Somewhere along the way they've lost touch with what they actually feel and what they actually want. No amount of thinking, striving, or holding it together has shifted it.

Something underneath isn't working.

Therapy is where we get to explore that and move through it.

About Me

I view my work as a psychologist as an extraordinary privilege. In session I am often entrusted with parts of people that they rarely (if ever) share with anyone else. I do not take this lightly, and I aim to honour the bravery it takes to reveal these protected pieces of yourself.

If you’re seeking a psychologist who values depth, focus, attunement and direct communication, then you may have found the right place. My style is active and direct. I'll notice things as they happen between us and name them.
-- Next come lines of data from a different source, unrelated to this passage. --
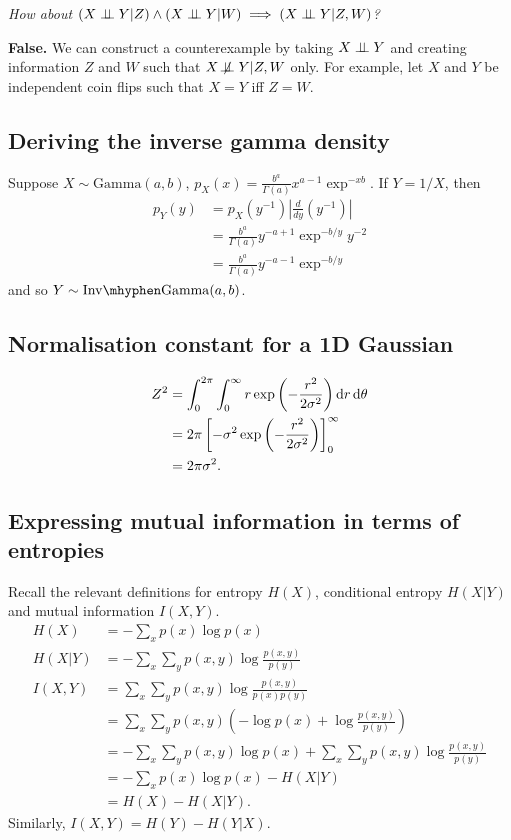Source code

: \textit{How about $(X \indep Y | Z) \land (X \indep Y | W) \implies (X \indep Y | Z, W)$?}

\textbf{False.} We can construct a counterexample by taking $X \perp\!\!\!\perp Y$ and creating information $Z$ and $W$ such that $X \not\!\perp\!\!\!\perp Y | Z, W$ only. For example, let $X$ and $Y$ be independent coin flips such that $X = Y$ iff $Z = W$.

\subsection{Deriving the inverse gamma density}
Suppose $X \sim \mathrm{Gamma}(a,b)$, $p_X(x) = \frac{b^a}{\Gamma(a)} x^{a-1} \exp^{-xb}$. If $Y=1/X$, then
\begin{align*}
p_Y(y) &= p_X(y^{-1})\left|\frac{d}{dy}(y^{-1})\right|\\
&= \frac{b^a}{\Gamma(a)} y^{-a+1} \exp^{-b/y} y^{-2}\\
&= \frac{b^a}{\Gamma(a)} y^{-a-1} \exp^{-b/y}
\end{align*}
and so $Y \sim \mathrm{Inv \mhyphen Gamma}(a,b)$.

\subsection{Normalisation constant for a 1D Gaussian}
\begin{align*}
Z^2 &= \int_{0}^{2\pi} \int_{0}^{\infty} r \exp\left(-\frac{r^2}{2\sigma^2}\right) \mathop{}\!\mathrm{d}{r} \mathop{}\!\mathrm{d}{\theta}\\
&= 2\pi \left[-\sigma^2 \exp\left(-\frac{r^2}{2\sigma^2}\right) \right]_{0}^{\infty}\\
&= 2\pi\sigma^2.
\end{align*}

\subsection{Expressing mutual information in terms of entropies}
Recall the relevant definitions for entropy $H(X)$, conditional entropy $H(X|Y)$ and mutual information $I(X,Y)$.
\begin{align*}
H(X) &= -\sum_x p(x) \log p(x)\\
H(X|Y) &= -\sum_x \sum_y p(x,y) \log\frac{p(x,y)}{p(y)}\\
I(X,Y) &= \sum_x \sum_y p(x,y) \log\frac{p(x,y)}{p(x)p(y)}\\
&= \sum_x \sum_y p(x,y) \left( -\log{p(x)} + \log\frac{p(x,y)}{p(y)} \right)\\
&= -\sum_x \sum_y p(x,y)\log{p(x)} + \sum_x \sum_y p(x,y) \log\frac{p(x,y)}{p(y)}\\
&= -\sum_x p(x)\log{p(x)} - H(X|Y)\\
&= H(X) - H(X|Y).
\end{align*}
Similarly, $I(X,Y) = H(Y) - H(Y|X)$.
I'll gently interrupt when something important is being talked around, and bring us back to it. Sometimes more than once. This isn't passive therapy. We work together, in real time, in the room.

I specialise in supporting high-functioning adults navigating anxiety, relationship difficulties, attachment traumas, and significant life transitions. Many of the people I work with seek help with emotional regulation, low self-worth, an overactive inner critic, or challenges with boundaries and communication in their relationships. 

I believe that healing is a human process, not a clinical one. Together, whether our work is brief or long-term, we build something genuine. A real relationship that becomes a template for the ones you want outside of it. One where the mask of stoicism and polite perfection gets to come off. A place to share real and difficult emotions, explore secure attachment, and practice authentic communication that supports healthier relationships outside of therapy.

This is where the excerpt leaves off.